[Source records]
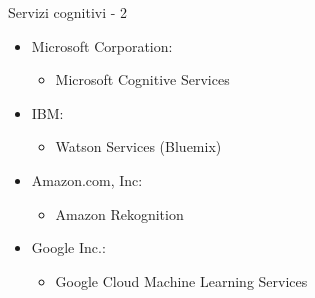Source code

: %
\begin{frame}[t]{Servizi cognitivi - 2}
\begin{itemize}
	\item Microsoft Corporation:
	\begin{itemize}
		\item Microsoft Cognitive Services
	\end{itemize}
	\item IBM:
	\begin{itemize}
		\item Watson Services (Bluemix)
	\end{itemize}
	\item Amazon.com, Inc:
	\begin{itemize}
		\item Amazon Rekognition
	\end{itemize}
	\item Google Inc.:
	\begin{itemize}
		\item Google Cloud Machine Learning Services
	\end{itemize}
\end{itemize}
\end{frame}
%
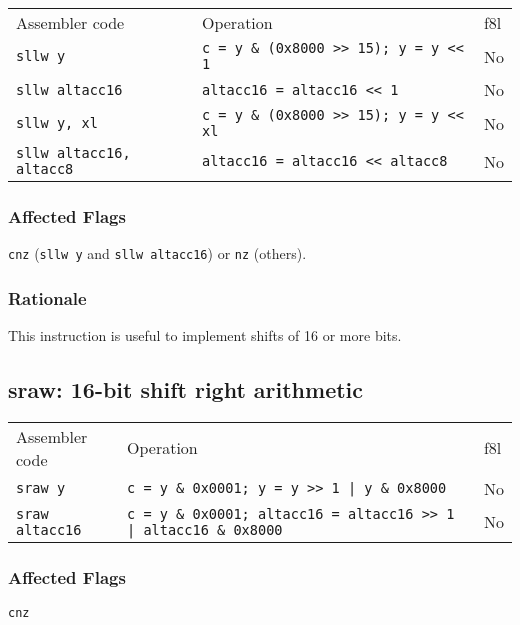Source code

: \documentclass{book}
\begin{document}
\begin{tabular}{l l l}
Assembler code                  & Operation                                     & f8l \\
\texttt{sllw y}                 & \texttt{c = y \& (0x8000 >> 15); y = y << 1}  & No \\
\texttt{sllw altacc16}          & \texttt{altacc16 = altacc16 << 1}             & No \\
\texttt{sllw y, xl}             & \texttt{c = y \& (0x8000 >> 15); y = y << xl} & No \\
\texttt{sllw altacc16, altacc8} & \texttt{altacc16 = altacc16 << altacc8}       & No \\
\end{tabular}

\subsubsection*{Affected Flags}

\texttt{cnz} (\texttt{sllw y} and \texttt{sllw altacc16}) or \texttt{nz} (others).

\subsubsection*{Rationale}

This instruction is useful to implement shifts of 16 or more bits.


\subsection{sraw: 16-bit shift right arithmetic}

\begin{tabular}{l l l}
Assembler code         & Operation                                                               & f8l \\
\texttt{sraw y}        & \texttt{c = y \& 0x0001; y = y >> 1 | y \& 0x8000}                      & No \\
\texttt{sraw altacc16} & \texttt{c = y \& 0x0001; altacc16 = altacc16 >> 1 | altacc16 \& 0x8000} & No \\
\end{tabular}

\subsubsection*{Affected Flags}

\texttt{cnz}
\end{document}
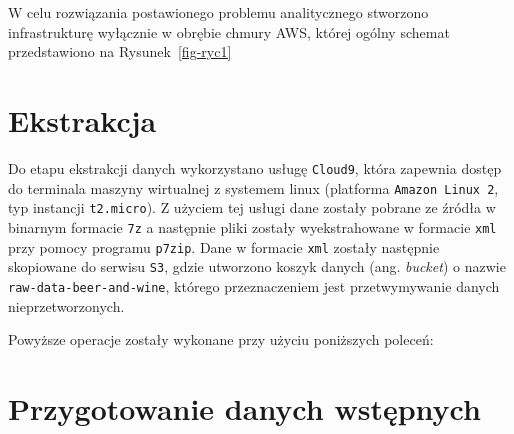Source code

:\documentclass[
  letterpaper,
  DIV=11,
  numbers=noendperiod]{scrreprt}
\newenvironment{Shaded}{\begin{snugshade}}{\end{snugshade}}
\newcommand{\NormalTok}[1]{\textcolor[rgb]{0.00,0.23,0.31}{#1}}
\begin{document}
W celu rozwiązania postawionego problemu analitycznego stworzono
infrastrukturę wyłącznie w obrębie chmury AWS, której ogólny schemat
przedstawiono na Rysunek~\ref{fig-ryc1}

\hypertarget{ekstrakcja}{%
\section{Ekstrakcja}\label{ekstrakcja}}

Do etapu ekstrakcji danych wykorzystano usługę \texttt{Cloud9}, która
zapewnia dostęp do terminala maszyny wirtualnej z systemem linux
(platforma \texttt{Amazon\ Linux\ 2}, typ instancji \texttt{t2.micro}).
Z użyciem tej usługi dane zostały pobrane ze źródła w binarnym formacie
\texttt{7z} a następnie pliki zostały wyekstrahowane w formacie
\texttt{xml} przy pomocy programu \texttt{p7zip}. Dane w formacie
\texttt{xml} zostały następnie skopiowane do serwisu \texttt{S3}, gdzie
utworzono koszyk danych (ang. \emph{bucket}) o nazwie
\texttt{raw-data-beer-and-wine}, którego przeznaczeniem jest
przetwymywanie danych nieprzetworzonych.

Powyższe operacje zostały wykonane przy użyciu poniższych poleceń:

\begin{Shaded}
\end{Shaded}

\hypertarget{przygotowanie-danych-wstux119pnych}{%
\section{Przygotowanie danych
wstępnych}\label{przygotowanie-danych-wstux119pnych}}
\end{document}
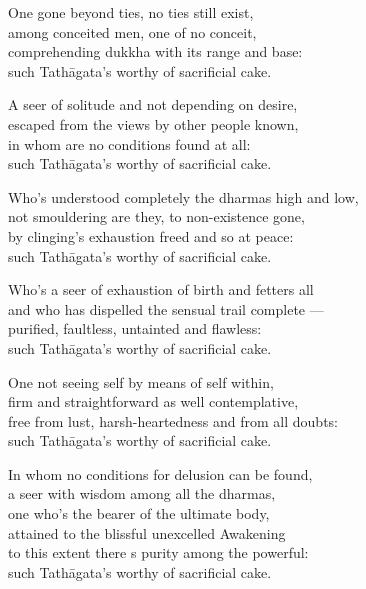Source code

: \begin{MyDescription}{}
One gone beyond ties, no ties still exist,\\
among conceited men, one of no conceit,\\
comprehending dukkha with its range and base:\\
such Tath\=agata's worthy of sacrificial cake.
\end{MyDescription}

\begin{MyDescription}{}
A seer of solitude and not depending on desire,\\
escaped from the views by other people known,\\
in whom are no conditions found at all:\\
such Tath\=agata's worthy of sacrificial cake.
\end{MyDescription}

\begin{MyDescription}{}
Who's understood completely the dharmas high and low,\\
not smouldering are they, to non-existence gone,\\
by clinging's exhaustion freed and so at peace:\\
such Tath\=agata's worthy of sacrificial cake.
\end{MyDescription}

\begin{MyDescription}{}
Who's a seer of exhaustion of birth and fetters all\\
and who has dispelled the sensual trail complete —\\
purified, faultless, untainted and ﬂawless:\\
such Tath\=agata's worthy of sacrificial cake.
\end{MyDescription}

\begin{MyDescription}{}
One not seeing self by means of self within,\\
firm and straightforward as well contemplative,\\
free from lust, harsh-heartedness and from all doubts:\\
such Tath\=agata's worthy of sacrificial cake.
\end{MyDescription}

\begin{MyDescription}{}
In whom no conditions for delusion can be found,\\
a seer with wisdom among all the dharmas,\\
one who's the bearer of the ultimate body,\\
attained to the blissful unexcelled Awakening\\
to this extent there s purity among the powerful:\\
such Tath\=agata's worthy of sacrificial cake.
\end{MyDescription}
--
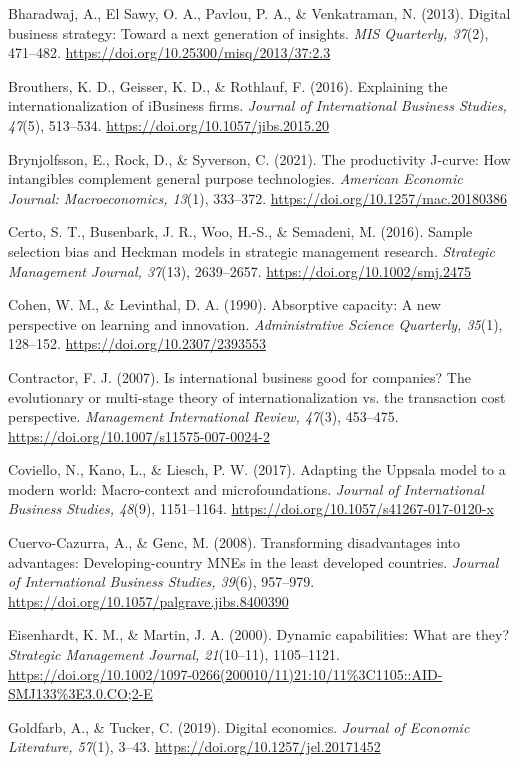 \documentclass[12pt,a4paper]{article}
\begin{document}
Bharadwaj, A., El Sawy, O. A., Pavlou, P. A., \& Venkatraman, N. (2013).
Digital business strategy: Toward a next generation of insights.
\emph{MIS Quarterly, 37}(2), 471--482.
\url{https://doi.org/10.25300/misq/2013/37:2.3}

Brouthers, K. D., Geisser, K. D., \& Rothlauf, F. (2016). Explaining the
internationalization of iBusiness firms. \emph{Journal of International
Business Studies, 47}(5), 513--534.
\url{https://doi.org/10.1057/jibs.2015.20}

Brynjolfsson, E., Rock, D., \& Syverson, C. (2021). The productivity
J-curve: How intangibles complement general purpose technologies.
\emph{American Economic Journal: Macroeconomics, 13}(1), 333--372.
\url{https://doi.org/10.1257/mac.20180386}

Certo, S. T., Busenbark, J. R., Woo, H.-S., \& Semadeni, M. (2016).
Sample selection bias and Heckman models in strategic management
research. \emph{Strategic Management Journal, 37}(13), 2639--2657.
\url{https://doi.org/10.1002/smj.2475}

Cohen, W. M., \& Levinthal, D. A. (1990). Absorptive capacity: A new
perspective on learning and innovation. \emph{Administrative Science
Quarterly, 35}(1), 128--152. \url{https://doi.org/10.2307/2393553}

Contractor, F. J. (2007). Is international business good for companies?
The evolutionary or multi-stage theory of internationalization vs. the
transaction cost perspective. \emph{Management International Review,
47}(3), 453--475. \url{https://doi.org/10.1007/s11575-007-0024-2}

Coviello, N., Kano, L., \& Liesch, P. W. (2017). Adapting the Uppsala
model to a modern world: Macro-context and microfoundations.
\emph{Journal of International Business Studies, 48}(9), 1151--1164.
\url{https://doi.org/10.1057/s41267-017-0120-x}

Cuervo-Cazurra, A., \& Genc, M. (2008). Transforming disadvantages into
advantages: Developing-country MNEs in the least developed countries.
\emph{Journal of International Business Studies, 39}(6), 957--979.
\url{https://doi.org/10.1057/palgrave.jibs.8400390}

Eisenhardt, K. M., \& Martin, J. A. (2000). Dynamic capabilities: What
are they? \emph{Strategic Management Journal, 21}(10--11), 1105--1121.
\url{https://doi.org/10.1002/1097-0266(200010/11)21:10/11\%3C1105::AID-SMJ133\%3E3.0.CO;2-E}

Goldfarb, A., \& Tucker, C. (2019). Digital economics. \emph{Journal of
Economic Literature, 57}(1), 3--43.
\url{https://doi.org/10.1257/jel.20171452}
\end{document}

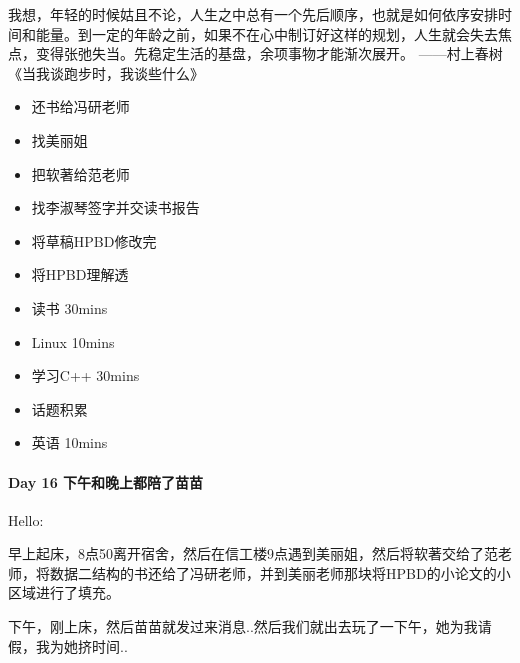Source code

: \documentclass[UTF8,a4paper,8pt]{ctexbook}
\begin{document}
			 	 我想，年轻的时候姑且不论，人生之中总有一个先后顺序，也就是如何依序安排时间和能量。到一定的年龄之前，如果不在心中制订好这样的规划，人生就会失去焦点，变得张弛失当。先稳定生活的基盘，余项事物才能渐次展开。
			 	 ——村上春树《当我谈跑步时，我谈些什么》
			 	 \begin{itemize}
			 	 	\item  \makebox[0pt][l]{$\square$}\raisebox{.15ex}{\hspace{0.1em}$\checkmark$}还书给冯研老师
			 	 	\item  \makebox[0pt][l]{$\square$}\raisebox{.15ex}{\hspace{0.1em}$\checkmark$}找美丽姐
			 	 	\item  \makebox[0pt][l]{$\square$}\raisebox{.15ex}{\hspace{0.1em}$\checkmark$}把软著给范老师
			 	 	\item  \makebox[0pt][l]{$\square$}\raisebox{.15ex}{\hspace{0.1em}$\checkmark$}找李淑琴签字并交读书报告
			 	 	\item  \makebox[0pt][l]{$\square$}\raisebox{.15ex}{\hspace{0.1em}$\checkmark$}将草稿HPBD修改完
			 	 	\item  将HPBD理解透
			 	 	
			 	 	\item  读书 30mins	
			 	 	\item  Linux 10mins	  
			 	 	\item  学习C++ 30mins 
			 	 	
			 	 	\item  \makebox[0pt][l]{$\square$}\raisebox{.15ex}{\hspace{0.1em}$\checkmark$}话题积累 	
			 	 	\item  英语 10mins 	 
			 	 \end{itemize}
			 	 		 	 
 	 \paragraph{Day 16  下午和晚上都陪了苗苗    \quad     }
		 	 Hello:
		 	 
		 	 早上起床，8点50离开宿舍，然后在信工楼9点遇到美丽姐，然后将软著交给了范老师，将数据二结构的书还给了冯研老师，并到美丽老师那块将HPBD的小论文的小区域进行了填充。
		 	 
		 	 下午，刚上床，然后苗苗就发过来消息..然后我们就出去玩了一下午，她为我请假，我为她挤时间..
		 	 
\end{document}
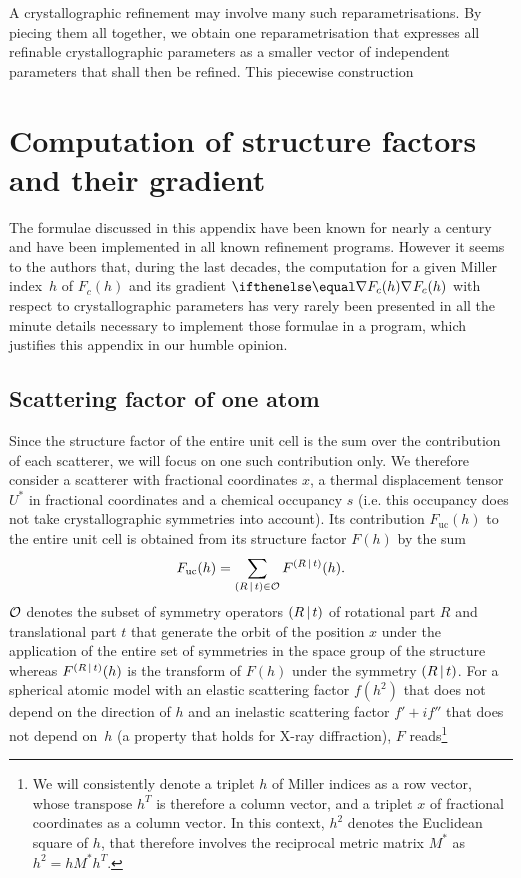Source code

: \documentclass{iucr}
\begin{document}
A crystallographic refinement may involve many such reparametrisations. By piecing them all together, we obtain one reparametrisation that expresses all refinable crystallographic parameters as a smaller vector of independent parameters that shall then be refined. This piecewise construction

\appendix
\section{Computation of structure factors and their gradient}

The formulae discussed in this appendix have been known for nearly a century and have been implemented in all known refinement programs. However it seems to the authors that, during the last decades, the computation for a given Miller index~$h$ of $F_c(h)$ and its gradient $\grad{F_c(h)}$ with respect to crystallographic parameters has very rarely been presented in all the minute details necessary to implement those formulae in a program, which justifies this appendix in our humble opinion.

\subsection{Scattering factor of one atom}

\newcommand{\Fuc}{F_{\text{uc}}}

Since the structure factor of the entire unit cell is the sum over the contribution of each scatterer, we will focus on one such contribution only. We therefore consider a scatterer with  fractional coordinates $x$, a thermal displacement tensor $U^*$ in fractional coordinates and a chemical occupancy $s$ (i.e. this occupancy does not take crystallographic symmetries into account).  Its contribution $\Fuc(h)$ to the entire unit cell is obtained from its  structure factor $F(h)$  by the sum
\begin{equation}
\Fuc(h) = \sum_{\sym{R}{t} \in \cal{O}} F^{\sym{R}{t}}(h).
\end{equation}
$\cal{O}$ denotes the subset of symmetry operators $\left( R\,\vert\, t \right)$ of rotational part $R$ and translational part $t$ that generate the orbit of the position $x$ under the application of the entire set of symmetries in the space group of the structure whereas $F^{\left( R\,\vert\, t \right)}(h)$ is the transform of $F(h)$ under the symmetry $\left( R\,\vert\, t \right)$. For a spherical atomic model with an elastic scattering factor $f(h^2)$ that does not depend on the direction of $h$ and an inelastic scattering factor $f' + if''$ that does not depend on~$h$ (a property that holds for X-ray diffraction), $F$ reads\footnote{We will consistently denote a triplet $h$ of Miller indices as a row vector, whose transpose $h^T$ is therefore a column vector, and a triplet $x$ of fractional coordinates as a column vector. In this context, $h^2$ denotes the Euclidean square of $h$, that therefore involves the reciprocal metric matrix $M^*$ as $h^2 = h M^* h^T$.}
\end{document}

■ EXERCISE AIM ■
Using the records above, copy each line that contains "formacie".

■ TASK ANSWER ■
Z użyciem tej usługi dane zostały pobrane ze źródła w binarnym formacie
\texttt{7z} a następnie pliki zostały wyekstrahowane w formacie
\texttt{xml} przy pomocy programu \texttt{p7zip}. Dane w formacie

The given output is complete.